### Task prompt
Where a line below holds the string "Implement", that line goes into the answer.

### Extracted material
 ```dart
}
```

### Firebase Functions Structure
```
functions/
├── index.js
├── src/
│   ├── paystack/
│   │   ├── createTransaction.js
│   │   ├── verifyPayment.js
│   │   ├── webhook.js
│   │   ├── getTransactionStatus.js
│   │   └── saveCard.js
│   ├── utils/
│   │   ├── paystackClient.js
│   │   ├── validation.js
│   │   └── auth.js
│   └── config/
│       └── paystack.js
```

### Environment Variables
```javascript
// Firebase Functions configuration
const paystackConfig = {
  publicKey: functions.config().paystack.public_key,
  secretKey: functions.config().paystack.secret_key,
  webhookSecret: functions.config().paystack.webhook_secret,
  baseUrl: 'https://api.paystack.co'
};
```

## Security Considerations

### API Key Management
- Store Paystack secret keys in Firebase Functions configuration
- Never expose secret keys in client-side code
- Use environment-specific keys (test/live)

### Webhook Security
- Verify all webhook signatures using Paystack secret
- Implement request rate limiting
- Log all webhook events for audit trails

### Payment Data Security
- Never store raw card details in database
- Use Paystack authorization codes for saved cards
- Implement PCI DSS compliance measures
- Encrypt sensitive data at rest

---

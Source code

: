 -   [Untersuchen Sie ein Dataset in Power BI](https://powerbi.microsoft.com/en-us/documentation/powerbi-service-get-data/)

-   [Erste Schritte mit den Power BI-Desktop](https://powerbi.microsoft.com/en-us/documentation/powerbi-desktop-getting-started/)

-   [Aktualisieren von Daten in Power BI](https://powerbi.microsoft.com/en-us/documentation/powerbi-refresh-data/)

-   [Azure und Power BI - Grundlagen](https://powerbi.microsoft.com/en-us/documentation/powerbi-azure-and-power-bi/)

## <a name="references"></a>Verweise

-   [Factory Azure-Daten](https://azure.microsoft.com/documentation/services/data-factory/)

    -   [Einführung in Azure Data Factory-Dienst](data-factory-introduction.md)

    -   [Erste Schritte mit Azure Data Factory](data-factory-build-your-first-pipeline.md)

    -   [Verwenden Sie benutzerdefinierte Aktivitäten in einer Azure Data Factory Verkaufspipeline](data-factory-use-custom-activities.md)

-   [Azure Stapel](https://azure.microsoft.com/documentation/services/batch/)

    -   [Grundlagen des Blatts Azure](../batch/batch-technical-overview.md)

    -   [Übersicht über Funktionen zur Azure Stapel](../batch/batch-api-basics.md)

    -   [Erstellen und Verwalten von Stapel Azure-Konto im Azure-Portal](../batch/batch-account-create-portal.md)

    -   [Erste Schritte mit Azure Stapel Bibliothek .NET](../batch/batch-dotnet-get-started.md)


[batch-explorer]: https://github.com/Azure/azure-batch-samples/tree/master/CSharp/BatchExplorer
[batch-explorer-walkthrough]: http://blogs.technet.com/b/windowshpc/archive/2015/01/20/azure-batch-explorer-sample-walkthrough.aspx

### Expected output
- Implement request rate limiting
- Implement PCI DSS compliance measures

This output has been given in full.